Here's a hedge maze.  Photoshop with CGtextures material.

Gridless:


100px grid:


50px grid:


It was initially designed for a 100px grid, but I decided I liked 50px better.  It allows more maneuvering room in the narrow lanes.

----------


## Domino44

This looks really good!

----------


## Chick

Very cool!

----------


## Meshon

Wow, really nice! Oh darn, I'm already lost. While I'm finding my way outta here, I might suggest adding a bit of roughness to the edges of the hedge walls? My compliments to the arborist, but it might look more leafy. You could try stroking the transparency selection of the hedge wall layer with a small, jittery, grunge brush. If that doesn't make any sense, let me know  :Smile: 

cheers,
Meshon

----------


## Bogie

Nice maze, I may spring that on my players.

----------


## zeichen

wow I like that a lot. Definitely add some more shading to the interior walls. Those kind of hedges are quite dark. Perhaps add some benches to sit on or other garden sculptures. 

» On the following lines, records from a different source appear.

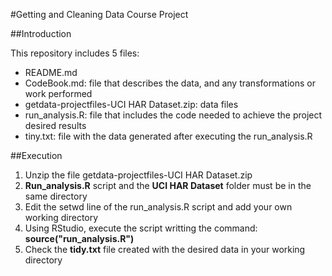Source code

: #Getting and Cleaning Data Course Project

##Introduction

This repository includes 5 files:

- README.md
- CodeBook.md: file that describes the data, and any transformations or work performed
- getdata-projectfiles-UCI HAR Dataset.zip: data files
- run_analysis.R: file that includes the code needed to achieve the project desired results
- tiny.txt: file with the data generated after executing the run_analysis.R

##Execution

1. Unzip the file getdata-projectfiles-UCI HAR Dataset.zip
2. **Run_analysis.R** script and the **UCI HAR Dataset** folder must be in the same directory
3. Edit the setwd line of the run_analysis.R script and add your own working directory
4. Using RStudio, execute the script writting the command: **source("run_analysis.R")**
5. Check the **tidy.txt** file created with the desired data in your working directory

One thing to give it a more natural feel would be to put your texture as a brush and use a rough sided brush. The easiest way would be to use some filters like distort. Or just use some shading effects by masking layers.  A hedge is going to have a lot of tonal variation which is hard to get with just one texture.

----------


## wdmartin

> You could try stroking the transparency selection of the hedge wall layer with a small, jittery, grunge brush.


Oo, that's a good technique!  I never knew you could do that, but I found a tutorial on stroking a path with a brush that was simple enough to adapt to this purpose.

Here are revised maps:

Gridless


50px grid


100px grid


In addition to roughing up the edges of the hedges, I darkened the shadows a good bit, as suggested by zeichen.  The original had 2 shadow layers, like this:

flood-filled #002063
mode: multiply
opacity: 16% for large soft shadows, 32% for sharper, darker shadows near the base of the walls

The revised version has three shadow layers.  The two existing one both got increased by 16% opacity to 32% and 48%, then I added a third shadow layer at 16% opacity and put in some even larger soft shadows.

I forbore to add statuary or benches.  They weren't needed for my game, and anyway that's a fairly easy mod to make if anyone needs such a thing.

----------


## zeichen

that really does look better. I do like Meshons trick for stroking the path. I need to look into that more. It opens up a lot of possibilities and definitely saves production time. 

Using Meshon's cobblestone path technique would be cool in there also. Match the path with cobblestones instead of grass floor would look really cool. 

Really inspirational piece you made. Thanks again for sharing.

----------